5.1 Heterogeneous Metadata Descriptions

Different Open Data portals use different metadata keys to describe the datasets they host, mostly dependent on the software framework under which the portal runs: while the schema for metadata descriptions on Socrata and OpenDataSoft portals are fixed and predefined (they use their own vocabulary and metadata keys), CKAN provides a higher flexibility in terms of own, per portal, metadata schema and vocabulary. Thus, overall, the metadata that can be gathered from Open Data Portals show a high degree of heterogeneity.

In order to provide the metadata in a standard vocabulary, there exists a CKAN-to-DCAT extension for the CKAN software that defines mappings for datasets and their resources to the corresponding DCAT classes dcat:Dataset and dcat:Distribution and offers it via the CKAN API. However, in general it cannot be assumed that this extension is deployed for all CKAN portals: we were able to retrieve the DCAT descriptions of datasets for 93 of the 149 active CKAN portals monitored by Portalwatch [59].

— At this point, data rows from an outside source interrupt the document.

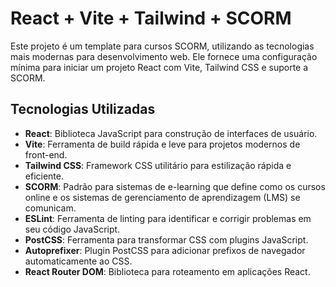 # React + Vite + Tailwind + SCORM

Este projeto é um template para cursos SCORM, utilizando as tecnologias mais modernas para desenvolvimento web. Ele fornece uma configuração mínima para iniciar um projeto React com Vite, Tailwind CSS e suporte a SCORM.

## Tecnologias Utilizadas

- **React**: Biblioteca JavaScript para construção de interfaces de usuário.
- **Vite**: Ferramenta de build rápida e leve para projetos modernos de front-end.
- **Tailwind CSS**: Framework CSS utilitário para estilização rápida e eficiente.
- **SCORM**: Padrão para sistemas de e-learning que define como os cursos online e os sistemas de gerenciamento de aprendizagem (LMS) se comunicam.
- **ESLint**: Ferramenta de linting para identificar e corrigir problemas em seu código JavaScript.
- **PostCSS**: Ferramenta para transformar CSS com plugins JavaScript.
- **Autoprefixer**: Plugin PostCSS para adicionar prefixos de navegador automaticamente ao CSS.
- **React Router DOM**: Biblioteca para roteamento em aplicações React.
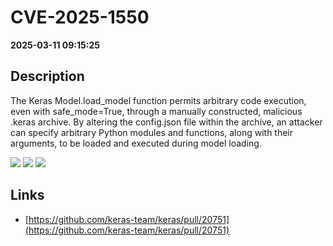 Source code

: # CVE-2025-1550

**2025-03-11 09:15:25**

## Description
The Keras Model.load_model function permits arbitrary code execution, even with safe_mode=True, through a manually constructed, malicious .keras archive. By altering the config.json file within the archive, an attacker can specify arbitrary Python modules and functions, along with their arguments, to be loaded and executed during model loading.

![](https://img.shields.io/static/v1?label=Score&message=7.3&color=red)
![](https://img.shields.io/static/v1?label=Severity&message=HIGH&color=red)
![](https://img.shields.io/static/v1?label=CWE&message=RCE&color=green)

## Links
- [https://github.com/keras-team/keras/pull/20751](https://github.com/keras-team/keras/pull/20751)
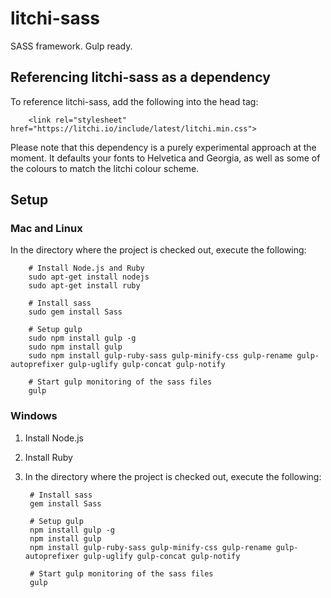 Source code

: # litchi-sass

SASS framework. Gulp ready.

## Referencing litchi-sass as a dependency

To reference litchi-sass, add the following into the head tag:

		<link rel="stylesheet" href="https://litchi.io/include/latest/litchi.min.css">

Please note that this dependency is a purely experimental approach at the moment. It defaults your fonts to Helvetica and Georgia, as well as some of the colours to match the litchi colour scheme.

## Setup

### Mac and Linux

In the directory where the project is checked out, execute the following:

		# Install Node.js and Ruby
		sudo apt-get install nodejs
		sudo apt-get install ruby

		# Install sass
		sudo gem install Sass

		# Setup gulp
		sudo npm install gulp -g
		sudo npm install gulp
		sudo npm install gulp-ruby-sass gulp-minify-css gulp-rename gulp-autoprefixer gulp-uglify gulp-concat gulp-notify

		# Start gulp monitoring of the sass files
		gulp

### Windows

1. Install Node.js
2. Install Ruby
3. In the directory where the project is checked out, execute the following:

		# Install sass
		gem install Sass

		# Setup gulp
		npm install gulp -g
		npm install gulp
		npm install gulp-ruby-sass gulp-minify-css gulp-rename gulp-autoprefixer gulp-uglify gulp-concat gulp-notify

		# Start gulp monitoring of the sass files
		gulp
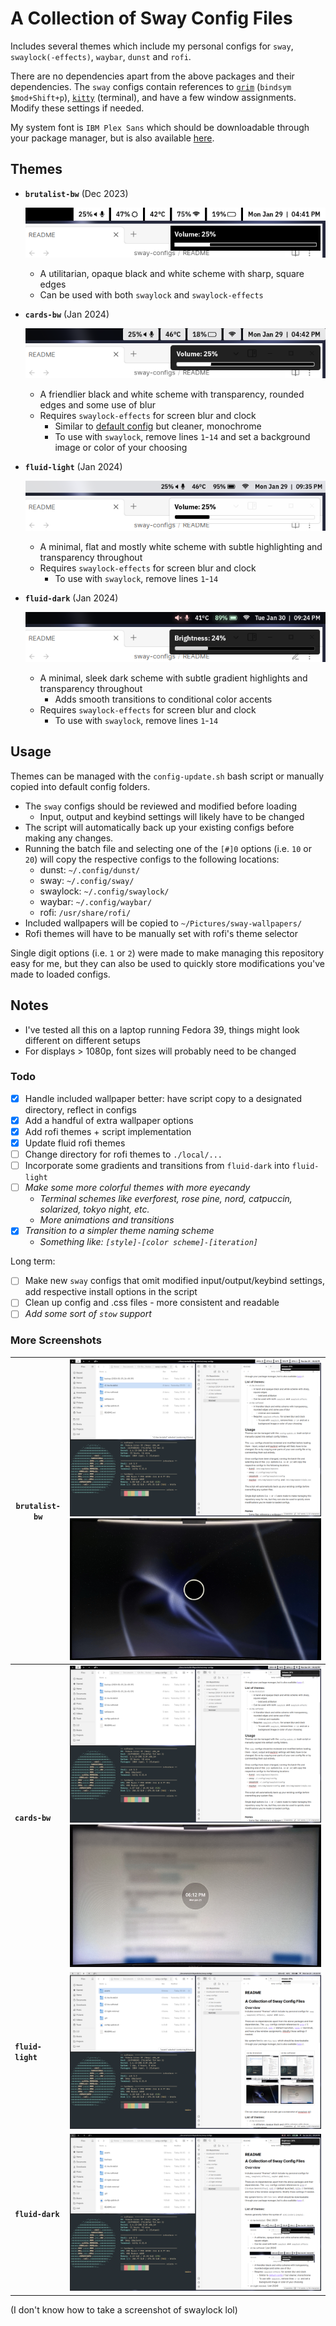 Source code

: # A Collection of Sway Config Files
Includes several themes which include my personal configs for `sway`, `swaylock(-effects)`, `waybar`, `dunst` and `rofi`.

There are no dependencies apart from the above packages and their dependencies. The `sway` configs contain references to [`grim`](https://github.com/emersion/grim) (`bindsym $mod+Shift+p`), [`kitty`](https://github.com/kovidgoyal/kitty) (terminal), and have a few window assignments. Modify these settings if needed.

My system font is `IBM Plex Sans` which should be downloadable through your package manager, but is also available [here](https://github.com/IBM/plex/releases/tag/v6.4.0).
## Themes
- **`brutalist-bw`** (Dec 2023)

	![v1 zoom screenshot](https://github.com/5ubie/sway-configs/blob/main/assets/v1-screenshot-zoom.png?raw=true)
	
	- A utilitarian, opaque black and white scheme with sharp, square edges
	- Can be used with both `swaylock` and `swaylock-effects`
- **`cards-bw`** (Jan 2024)

	![v2 zoom screenshot](https://github.com/5ubie/sway-configs/blob/main/assets/v2-screenshot-zoom.png?raw=true)
	
	- A friendlier black and white scheme with transparency, rounded edges and some use of blur
	- Requires `swaylock-effects` for screen blur and clock
		- Similar to [default config](https://github.com/mortie/swaylock-effects?tab=readme-ov-file#swaylock-effects) but cleaner, monochrome
		- To use with `swaylock`, remove lines `1`-`14` and set a background image or color of your choosing
- **`fluid-light`** (Jan 2024)
	
	![v3 zoom screenshot](https://github.com/5ubie/sway-configs/blob/main/assets/v3-screenshot-zoom.png?raw=true)
	
	- A minimal, flat and mostly white scheme with subtle highlighting and transparency throughout
	- Requires `swaylock-effects` for screen blur and clock
		- To use with `swaylock`, remove lines `1`-`14`
- **`fluid-dark`** (Jan 2024)
	
	![v4 zoom screenshot](https://github.com/5ubie/sway-configs/blob/main/assets/v4-screenshot-zoom2.png?raw=true)
	- A minimal, sleek dark scheme with subtle gradient highlights and transparency throughout
		- Adds smooth transitions to conditional color accents
	- Requires `swaylock-effects` for screen blur and clock
		- To use with `swaylock`, remove lines `1`-`14`
## Usage
Themes can be managed with the `config-update.sh` bash script or manually copied into default config folders.
- The `sway` configs should be reviewed and modified before loading 
	- Input, output and keybind settings will likely have to be changed
- The script will automatically back up your existing configs before making any changes.
- Running the batch file and selecting one of the `[#]0` options (i.e. `10` or `20`) will copy the respective configs to the following locations:
	- dunst: `~/.config/dunst/`
	- sway: `~/.config/sway/`
	- swaylock: `~/.config/swaylock/`
	- waybar: `~/.config/waybar/`
	- rofi: `/usr/share/rofi/`
- Included wallpapers will be copied to `~/Pictures/sway-wallpapers/`
- Rofi themes will have to be manually set with rofi's theme selector

Single digit options (i.e. `1` or `2`) were made to make managing this repository easy for me, but they can also be used to quickly store modifications you've made to loaded configs.
## Notes
- I've tested all this on a laptop running Fedora 39, things might look different on different setups
- For displays > 1080p, font sizes will probably need to be changed
### Todo
- [x] Handle included wallpaper better: have script copy to a designated directory, reflect in configs
- [x] Add a handful of extra wallpaper options
- [x] Add rofi themes + script implementation
- [x] Update fluid rofi themes
- [ ] Change directory for rofi themes to `./local/...`
- [ ] Incorporate some gradients and transitions from `fluid-dark` into `fluid-light`
- [ ] *Make some more colorful themes with more eyecandy*
	- *Terminal schemes like everforest, rose pine, nord, catpuccin, solarized, tokyo night, etc.*
	- *More animations and transitions*
- [x] *Transition to a simpler theme naming scheme*
	- *Something like: `[style]-[color scheme]-[iteration]`*

Long term:
- [ ] Make new `sway` configs that omit modified input/output/keybind settings, add respective install options in the script
- [ ] Clean up config and .css files - more consistent and readable
- [ ] *Add some sort of `stow` support*
### More Screenshots
| `brutalist-bw` | ![v1 full screenshot](https://github.com/5ubie/sway-configs/blob/main/assets/v1-screenshot.png?raw=true)![v1 swaylock pic](https://github.com/5ubie/sway-configs/blob/main/assets/v1-swaylock-pic.jpg?raw=true) |
| ---- | ---- |
| **`cards-bw`** | ![v2 full screenshot](https://github.com/5ubie/sway-configs/blob/main/assets/v2-screenshot.png?raw=true)![v2 swaylock pic](https://github.com/5ubie/sway-configs/blob/main/assets/v2-swaylock-pic.jpg?raw=true) |
| **`fluid-light`** | ![v3 full screenshot](https://github.com/5ubie/sway-configs/blob/main/assets/v3-screenshot.png?raw=true) |
| **`fluid-dark`** | ![v4 full screenshot](https://github.com/5ubie/sway-configs/blob/main/assets/v4-screenshot2.png?raw=true)  |

(I don't know how to take a screenshot of swaylock lol)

Also, the CKAN software allows portal providers to include additional metadata fields in the metadata schema. When retrieving the metadata description for a dataset via the CKAN API, these keys are included in the resulting JSON. However, it is neither guaranteed that the CKAN-to-DCAT conversion of the CKAN metadata contains these extra fields, nor that these extra fields, if exported, are available in a standardized way.

We analysed the metadata of 749 k datasets over all 149 CKAN portals and extracted a total of 3746 distinct extra metadata fields [59]. Table 7 lists the most frequently used fields sorted by the number of portals they appear in; most frequent spatial in 29 portals. Most of these cross-portal extra keys are generated by widely used CKAN extensions. The keys in Table 7 are all generated by the harvestingFootnote 25 and spatial extension.Footnote 26

We manually selected mappings for the most frequent extra keys if they are not already included in the mapping; the selected properties are listed in the “DCAT key” column in Table 7 and are included in the homogenized, re-exposed, metadata descriptions, cf. Sect. 5.2. In case of an ?-cell, we were not able to choose an appropriate DCAT core property.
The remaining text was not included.